LoRA — Intuitively and Exhaustively Explained
Exploring the modern wave of machine learning: cutting edge fine tuning
Fine tuning is the process of tailoring a machine learning model to a specific application, which can be vital in achieving consistent and high quality performance. In this article we’ll discuss “Low-Rank Adaptation” (LoRA), one of the most popular fine tuning strategies. First we’ll cover the theory, then we’ll use LoRA to fine tune a language model, improving its question answering abilities.
Who is this useful for? Anyone interested in learning state of the art machine learning approaches. We’ll be focusing on language modeling in this article, but LoRA is a popular choice in many machine learning applications.
How advanced is this post? This article should be approachable to novice data scientists and enthusiasts, but contains topics which are critical in advanced applications.
Pre-requisites: While not required, a solid working understanding of large language models (LLMs) would probably be useful. Feel free to refer to my article on transformers, a common form of language model, for more information:
You’ll also probably want to have an idea of what a gradient is. I also have an article on that:
If you don’t feel confident on either of these topics you can still get a lot from this article, but they exist if you get confused.
What, and Why, is Fine Tuning?
As the state of the art of machine learning has evolved, expectations of model performance have increased; requiring more complex machine learning approaches to match the demand for heightened performance. In the earlier days of machine learning it was feasible to build a model and train it in a single pass.
This is still a popular strategy for simple problems, but for more complex problems it can be useful to think of training as two parts; “pre-training” then “fine tuning”. The general idea is to do an initial training pass on a bulk dataset and to then refine the model on a tailored dataset.
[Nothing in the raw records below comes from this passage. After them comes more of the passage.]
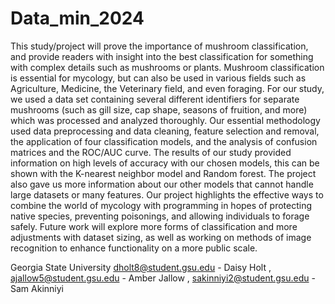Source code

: # Data_min_2024
This study/project will prove the importance of mushroom classification, and provide readers with insight into the best classification for something with complex details such as mushrooms or plants. Mushroom classification is essential for mycology, but can also be used in various fields such as Agriculture, Medicine, the Veterinary field, and even foraging. For our study, we used a data set containing several different identifiers for separate mushrooms (such as gill size, cap shape, seasons of fruition, and more) which was processed and analyzed thoroughly. Our essential methodology used data preprocessing and data cleaning, feature selection and removal, the application of four classification models, and the analysis of confusion matrices and the ROC/AUC curve. The results of our study provided information on high levels of accuracy with our chosen models, this can be shown with the K-nearest neighbor model and Random forest. The project also gave us more information about our other models that cannot handle large datasets or many features. Our project highlights the effective ways to combine the world of mycology with programming in hopes of protecting native species, preventing poisonings, and allowing individuals to forage safely.  Future work will explore more forms of classification and more adjustments with dataset sizing, as well as working on methods of image recognition to enhance functionality on a more public scale.

Georgia State University
dholt8@student.gsu.edu - Daisy Holt ,
ajallow5@student.gsu.edu - Amber Jallow ,
sakinniyi2@student.gsu.edu - Sam Akinniyi
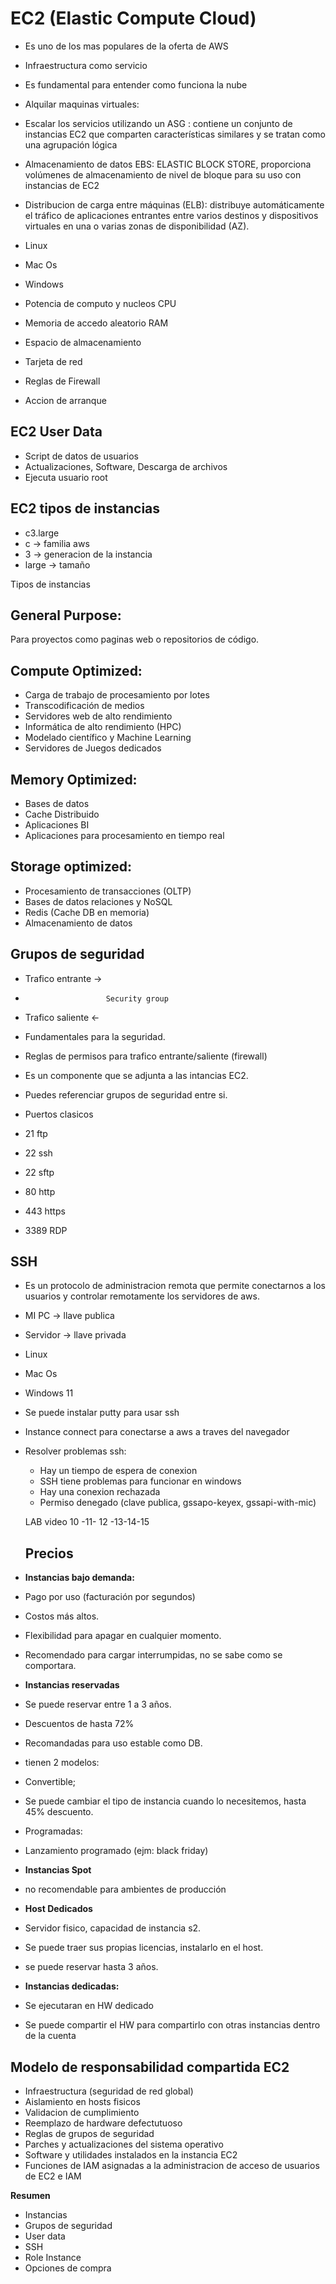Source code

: # EC2 (Elastic Compute Cloud)
* Es uno de los mas populares de la oferta de AWS
* Infraestructura como servicio
* Es fundamental para entender como funciona la nube

* Alquilar maquinas virtuales: 
* Escalar los servicios utilizando un ASG : contiene un conjunto de instancias EC2 que comparten características similares y se tratan como una agrupación lógica
* Almacenamiento de datos EBS: ELASTIC BLOCK STORE, proporciona volúmenes de almacenamiento de nivel de bloque para su uso con instancias de EC2
* Distribucion de carga entre máquinas (ELB): distribuye automáticamente el tráfico de aplicaciones entrantes entre varios destinos y dispositivos virtuales en una o varias zonas de disponibilidad (AZ).

* Linux
* Mac Os
* Windows

* Potencia de computo y nucleos CPU
* Memoria de accedo aleatorio RAM
* Espacio de almacenamiento
* Tarjeta de red
* Reglas de Firewall
* Accion de arranque

## EC2 User Data
* Script de datos de usuarios
* Actualizaciones, Software, Descarga de archivos
* Ejecuta usuario root

## EC2 tipos de instancias

* c3.large
* c -> familia aws
* 3 -> generacion de la instancia
* large -> tamaño

Tipos de instancias

## General Purpose:
Para proyectos como paginas web o repositorios de código.

## Compute Optimized:
* Carga de trabajo de procesamiento por lotes
* Transcodificación de medios
* Servidores web de alto rendimiento
* Informática de alto rendimiento (HPC)
* Modelado científico y Machine Learning
* Servidores de Juegos dedicados

## Memory Optimized:
* Bases de datos
* Cache Distribuido
* Aplicaciones BI
* Aplicaciones para procesamiento en tiempo real

## Storage optimized:
* Procesamiento de transacciones (OLTP)
* Bases de datos relaciones y NoSQL
* Redis (Cache DB en memoria)
* Almacenamiento de datos

## Grupos de seguridad

* Trafico entrante ->
*                       Security group
* Trafico saliente <-
* Fundamentales para la seguridad.
* Reglas de permisos para trafico entrante/saliente (firewall)
* Es un componente que se adjunta a las intancias EC2.
* Puedes referenciar grupos de seguridad entre si.

* Puertos clasicos
* 21 ftp
* 22 ssh
* 22 sftp
* 80 http
* 443 https
* 3389 RDP

## SSH
* Es un protocolo de administracion remota que permite conectarnos a los usuarios y controlar remotamente los servidores de aws.
* MI PC -> llave publica
* Servidor -> llave privada
* Linux
* Mac Os
* Windows 11
* Se puede instalar putty para usar ssh
* Instance connect para conectarse a aws a traves del navegador
* Resolver problemas ssh: 
  * Hay un tiempo de espera de conexion
  * SSH tiene problemas para funcionar en windows 
  * Hay una conexion rechazada
  * Permiso denegado (clave publica, gssapo-keyex, gssapi-with-mic)
  
  LAB video 10 -11- 12 -13-14-15
  
  ## Precios
* **Instancias bajo demanda:**
* Pago por uso (facturación por segundos)
* Costos más altos.
* Flexibilidad para apagar en cualquier momento.
* Recomendado para cargar interrumpidas, no se sabe como se comportara.

* **Instancias reservadas**
* Se puede reservar entre 1 a 3 años.
* Descuentos de hasta 72%
* Recomandadas para uso estable como DB.
* tienen 2 modelos:
* Convertible;
* Se puede cambiar el tipo de instancia cuando lo necesitemos, hasta 45% descuento.
* Programadas:
* Lanzamiento programado (ejm: black friday)

* **Instancias Spot**
* no recomendable para ambientes de producción

* **Host Dedicados**
* Servidor fisico, capacidad de instancia s2.
* Se puede traer sus propias licencias, instalarlo en el host.
* se puede reservar hasta 3 años.

* **Instancias dedicadas:**
* Se ejecutaran en HW dedicado
* Se puede compartir el HW para compartirlo con otras instancias dentro de la cuenta

## Modelo de responsabilidad compartida EC2
* Infraestructura (seguridad de red global)
* Aislamiento en hosts fisicos
* Validacion de cumplimiento
* Reemplazo de hardware defectutuoso
* Reglas de grupos de seguridad
* Parches y actualizaciones del sistema operativo
* Software y utilidades instalados en la instancia EC2
* Funciones de IAM asignadas a la administracion de acceso de usuarios de EC2 e IAM

**Resumen**
* Instancias
* Grupos de seguridad
* User data
* SSH
* Role Instance
* Opciones de compra
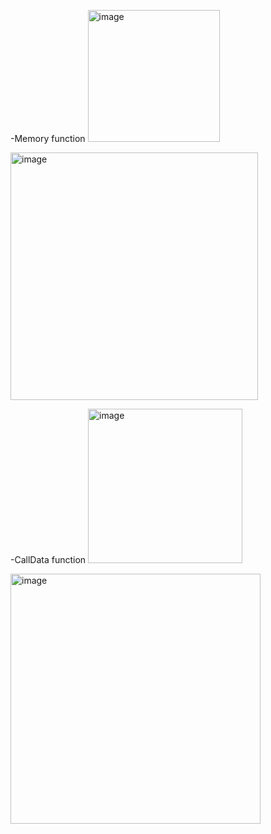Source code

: -Memory function
<img width="211" alt="image" src="https://github.com/jfmunoz997/Gas-Optimization/assets/140084670/fe871007-51e9-43b0-9fc3-16573a654f76">

<img width="396" alt="image" src="https://github.com/jfmunoz997/Gas-Optimization/assets/140084670/2224714f-e731-4645-ac96-3f5bd435c73a">


-CallData function
<img width="247" alt="image" src="https://github.com/jfmunoz997/Gas-Optimization/assets/140084670/390497ba-9a3d-41f8-aa83-5196040c804c">

<img width="400" alt="image" src="https://github.com/jfmunoz997/Gas-Optimization/assets/140084670/ff376c88-7e98-4802-ab89-5345bb917e6c">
This “pre-training” then “fine tuning” strategy can allow data scientists to leverage multiple forms of data and use large pre-trained models for specific tasks. As a result, pre-training then fine tuning is a common and incredibly powerful paradigm. It comes with a few difficulties, though, which we’ll discuss in the following section.
Difficulties with Fine Tuning
The most basic form of fine tuning is to use the same exact process you used to pre-train a model to then fine tune that model on new data. You might train a model on a huge corpus of general text data, for instance, then fine tune that model using the same training strategy on a more specific dataset.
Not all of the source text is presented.